• YOUR TASK: Present each line of the entries below that holds the word "family".

• MATERIAL SUPPLIED:
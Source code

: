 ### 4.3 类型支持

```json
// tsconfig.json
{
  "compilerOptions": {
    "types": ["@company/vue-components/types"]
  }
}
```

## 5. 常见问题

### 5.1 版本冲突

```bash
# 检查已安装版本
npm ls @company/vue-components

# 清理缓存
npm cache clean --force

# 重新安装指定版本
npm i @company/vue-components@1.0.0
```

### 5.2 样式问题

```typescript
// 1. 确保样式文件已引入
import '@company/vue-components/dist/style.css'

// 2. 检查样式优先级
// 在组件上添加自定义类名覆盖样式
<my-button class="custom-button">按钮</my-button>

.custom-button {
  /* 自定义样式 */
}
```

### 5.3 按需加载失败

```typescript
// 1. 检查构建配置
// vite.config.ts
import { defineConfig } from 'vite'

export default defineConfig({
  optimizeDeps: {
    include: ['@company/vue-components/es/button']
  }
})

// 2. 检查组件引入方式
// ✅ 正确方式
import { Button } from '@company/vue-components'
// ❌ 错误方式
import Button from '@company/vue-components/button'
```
* * *
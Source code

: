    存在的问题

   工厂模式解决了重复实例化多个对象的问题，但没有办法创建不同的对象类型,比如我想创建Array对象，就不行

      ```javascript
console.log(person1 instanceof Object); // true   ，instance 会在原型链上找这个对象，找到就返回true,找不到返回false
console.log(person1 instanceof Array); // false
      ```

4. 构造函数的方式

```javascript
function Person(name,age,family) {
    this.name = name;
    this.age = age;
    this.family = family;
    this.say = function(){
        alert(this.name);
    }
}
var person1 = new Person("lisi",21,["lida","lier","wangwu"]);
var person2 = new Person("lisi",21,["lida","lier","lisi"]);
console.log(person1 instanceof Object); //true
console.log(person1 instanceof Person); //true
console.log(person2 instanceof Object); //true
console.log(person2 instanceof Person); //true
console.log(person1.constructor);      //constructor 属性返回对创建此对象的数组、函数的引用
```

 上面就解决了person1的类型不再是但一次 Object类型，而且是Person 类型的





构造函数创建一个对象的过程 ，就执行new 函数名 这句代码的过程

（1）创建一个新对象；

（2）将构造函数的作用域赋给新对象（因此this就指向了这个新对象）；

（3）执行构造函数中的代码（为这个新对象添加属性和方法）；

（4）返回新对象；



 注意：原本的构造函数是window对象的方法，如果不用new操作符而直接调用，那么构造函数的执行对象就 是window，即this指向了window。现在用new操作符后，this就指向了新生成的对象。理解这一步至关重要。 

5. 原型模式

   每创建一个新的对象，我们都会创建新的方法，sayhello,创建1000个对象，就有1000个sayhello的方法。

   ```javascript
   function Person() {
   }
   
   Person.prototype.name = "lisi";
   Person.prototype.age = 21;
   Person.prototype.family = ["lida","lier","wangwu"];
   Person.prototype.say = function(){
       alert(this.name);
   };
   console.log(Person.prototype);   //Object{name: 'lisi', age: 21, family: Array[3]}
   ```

• RESPONSE AREA:
function Person(name,age,family) {
    this.family = family;
   Person.prototype.family = ["lida","lier","wangwu"];
   console.log(Person.prototype);   //Object{name: 'lisi', age: 21, family: Array[3]}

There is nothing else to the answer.